Páleník points to the enforceability of the minimum wage when he estimates that about 5-10 percent of employees earn less than the minimum wage, such as jobseekers on activation work or those attending on-site training.

"This doesn’t seem to bother anyone," said Páleník.

Increasing the minimum wage to a level unacceptable for employers would lead to abuse. For example, employers might push their employees into part-time contracts, while expecting them to work the same number of hours as before, for a lower wage. Or employees might get paid only part of their remuneration officially and the rest in cash.

Calling for permanent kurzarbeit

To help companies hit by the coronavirus to keep their skilled workforce, the government implemented the so-called kurzarbeit or short-time work scheme. It is a mechanism whereby the state pays part of a worker’s salary to ensure they are not dismissed by employers who decided or had to, upon the government’s decision, shut down their businesses due to the pandemic. But the scheme differs from that in Germany or Austria.

The Slovak model consists of two pillars: granting allowances per employee either to employers with significant reduction in turnover or to employers who send their employees home without any work and continue to pay 80 percent of their wages.
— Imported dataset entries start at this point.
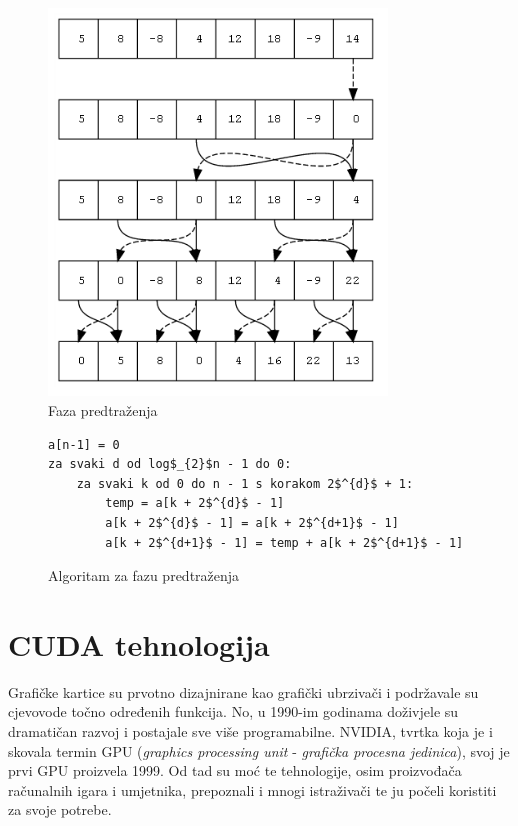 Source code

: \documentclass[times, utf8, zavrsni, numeric]{fer}
\begin{document}
\begin{figure}[Htb]
\centering
\includegraphics[width=90mm]{predtrazenje.png}
\caption{Faza predtraženja}
\label{predtrazenje}
\end{figure}

\begin{figure}[hbt]
\begin{singlespace}
\begin{lstlisting}[label={prescan}]
a[n-1] = 0
za svaki d od log$_{2}$n - 1 do 0:
	za svaki k od 0 do n - 1 s korakom 2$^{d}$ + 1:
		temp = a[k + 2$^{d}$ - 1]
		a[k + 2$^{d}$ - 1] = a[k + 2$^{d+1}$ - 1]
		a[k + 2$^{d+1}$ - 1] = temp + a[k + 2$^{d+1}$ - 1]
\end{lstlisting}
\end{singlespace}
\caption{Algoritam za fazu predtraženja}
\label{prescanalgoritam}
\end{figure}

\chapter{CUDA tehnologija}
\indent

Grafičke kartice su prvotno dizajnirane kao grafički ubrzivači i podržavale su cjevovode točno određenih funkcija. No, u 1990-im godinama doživjele su dramatičan razvoj i postajale sve više programabilne. NVIDIA, tvrtka koja je i skovala termin GPU (\textit{graphics processing unit} - \textit{grafička procesna jedinica}), svoj je prvi GPU proizvela 1999. Od tad su moć te tehnologije, osim proizvođača računalnih igara i umjetnika, prepoznali i mnogi istraživači te ju počeli koristiti za svoje potrebe.
\end{document}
In Germany, it is an allowance which is directly paid to the employees and not to the employer. Thus, it is not classified as a subsidy in Germany. The financing derives from unemployment insurance whereas in Slovakia, it is being paid by taxes, which should be covered by EU funds, explained Markus Halt, spokesperson of the Slovak-German Chamber of Commerce.
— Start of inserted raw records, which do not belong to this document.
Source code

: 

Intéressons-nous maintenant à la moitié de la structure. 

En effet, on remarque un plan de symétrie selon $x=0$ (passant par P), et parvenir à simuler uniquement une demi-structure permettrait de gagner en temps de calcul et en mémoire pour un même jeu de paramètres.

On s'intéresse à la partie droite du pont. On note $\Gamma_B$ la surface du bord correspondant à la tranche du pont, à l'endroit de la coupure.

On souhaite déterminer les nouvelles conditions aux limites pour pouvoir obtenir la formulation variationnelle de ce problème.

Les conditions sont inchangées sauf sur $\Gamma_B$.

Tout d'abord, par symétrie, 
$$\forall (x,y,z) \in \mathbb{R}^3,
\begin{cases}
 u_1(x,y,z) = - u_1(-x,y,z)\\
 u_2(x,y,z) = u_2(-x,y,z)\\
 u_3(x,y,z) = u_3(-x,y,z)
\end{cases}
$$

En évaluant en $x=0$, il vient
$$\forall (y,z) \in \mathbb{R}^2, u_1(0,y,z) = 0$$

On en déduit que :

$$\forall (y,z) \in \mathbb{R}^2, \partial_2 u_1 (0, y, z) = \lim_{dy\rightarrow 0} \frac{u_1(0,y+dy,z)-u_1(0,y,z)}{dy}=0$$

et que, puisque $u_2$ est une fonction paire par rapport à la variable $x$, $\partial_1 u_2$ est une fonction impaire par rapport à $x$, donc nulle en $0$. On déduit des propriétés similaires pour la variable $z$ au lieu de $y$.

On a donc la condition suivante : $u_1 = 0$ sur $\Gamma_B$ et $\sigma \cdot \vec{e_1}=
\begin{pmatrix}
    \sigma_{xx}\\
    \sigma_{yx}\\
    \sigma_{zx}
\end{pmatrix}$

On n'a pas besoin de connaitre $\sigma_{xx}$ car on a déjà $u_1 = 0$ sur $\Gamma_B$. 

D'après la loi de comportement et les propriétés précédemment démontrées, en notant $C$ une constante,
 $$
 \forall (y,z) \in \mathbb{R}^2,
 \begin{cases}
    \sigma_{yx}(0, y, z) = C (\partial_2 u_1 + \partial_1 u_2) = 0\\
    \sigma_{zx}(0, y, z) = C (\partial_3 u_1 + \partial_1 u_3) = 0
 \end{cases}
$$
The business sector supports the plan to make the short-time work scheme a permanent instrument in Slovakia while the form of its financing has not been agreed upon yet.

"With the already excessive burden of health and social levies, the RÚZ would advocate solutions that would not lead to an increase of taxes or levies," said Hošták, proposing that the scheme should be financed from levies employees as well as employers already pay into the unemployment insurance fund.